L'anno successivo, Muhammad Ali accettò di incontrare per la terza volta Joe Frazier, in un incontro che si tenne a Manila, il primo di ottobre, e che lo vide vincitore per KO tecnico all'inizio del quindicesimo round, quando il secondo di Frazier gettò la spugna resosi conto che il suo pugile aveva gli occhi così gonfi da essere praticamente cieco.
Nel febbraio 1978, Ali perse il titolo ad opera di Leon Spinks, per riconquistarlo ancora, per la terza volta, nel settembre dello stesso anno nella rivincita con Spinks, a trentasei anni compiuti.
Nel 1979 annunciò il suo ritiro dal pugilato, salvo poi ritentare la riconquista del titolo per la quarta volta in un incontro con Larry Holmes a Las Vegas nel 1980, quando già cominciava ad avere i primi problemi di salute. Fu sconfitto per KO tecnico alla decima ripresa.

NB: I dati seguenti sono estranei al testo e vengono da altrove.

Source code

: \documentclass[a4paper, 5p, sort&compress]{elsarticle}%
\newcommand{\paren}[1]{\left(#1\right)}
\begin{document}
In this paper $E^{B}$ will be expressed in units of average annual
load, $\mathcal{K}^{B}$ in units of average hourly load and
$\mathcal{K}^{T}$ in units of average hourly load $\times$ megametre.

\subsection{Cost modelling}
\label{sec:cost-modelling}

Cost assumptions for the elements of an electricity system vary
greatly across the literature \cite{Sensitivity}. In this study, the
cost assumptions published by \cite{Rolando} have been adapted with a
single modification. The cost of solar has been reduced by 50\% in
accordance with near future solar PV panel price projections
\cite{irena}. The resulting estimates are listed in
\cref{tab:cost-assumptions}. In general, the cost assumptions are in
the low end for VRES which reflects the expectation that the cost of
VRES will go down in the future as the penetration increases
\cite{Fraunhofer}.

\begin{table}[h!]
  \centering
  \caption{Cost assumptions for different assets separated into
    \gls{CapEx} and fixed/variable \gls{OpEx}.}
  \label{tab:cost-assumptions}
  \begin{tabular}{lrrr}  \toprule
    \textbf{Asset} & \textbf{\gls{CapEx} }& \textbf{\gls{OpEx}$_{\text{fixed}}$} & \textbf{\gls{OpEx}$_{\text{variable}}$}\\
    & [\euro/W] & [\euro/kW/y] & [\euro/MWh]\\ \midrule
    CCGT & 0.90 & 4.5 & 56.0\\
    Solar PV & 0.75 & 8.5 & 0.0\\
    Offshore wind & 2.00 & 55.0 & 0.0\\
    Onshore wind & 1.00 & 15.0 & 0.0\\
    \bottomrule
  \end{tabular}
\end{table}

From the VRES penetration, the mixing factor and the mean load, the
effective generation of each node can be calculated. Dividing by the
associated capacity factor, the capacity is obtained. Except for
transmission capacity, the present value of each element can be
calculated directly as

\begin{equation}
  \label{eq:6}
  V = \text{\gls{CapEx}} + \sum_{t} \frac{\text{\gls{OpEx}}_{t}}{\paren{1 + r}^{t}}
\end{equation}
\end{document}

Nel 1984 gli fu diagnosticato il morbo di Parkinson, da attribuire probabilmente anche alla sua carriera di pugile, considerata soprattutto anche la giovane età in cui si è manifestato. Ali aveva appena 42 anni.
Nonostante la malattia, Muhammad Ali è rimasto ancora per lungo tempo un personaggio pubblico, ha continuato a battersi per i diritti civili e si è impegnato in attività umanitarie. Lo ricordiamo ancora quando, nonostante la mano tremante, accese la fiamma olimpica alle olimpiadi di Atlanta del 1996.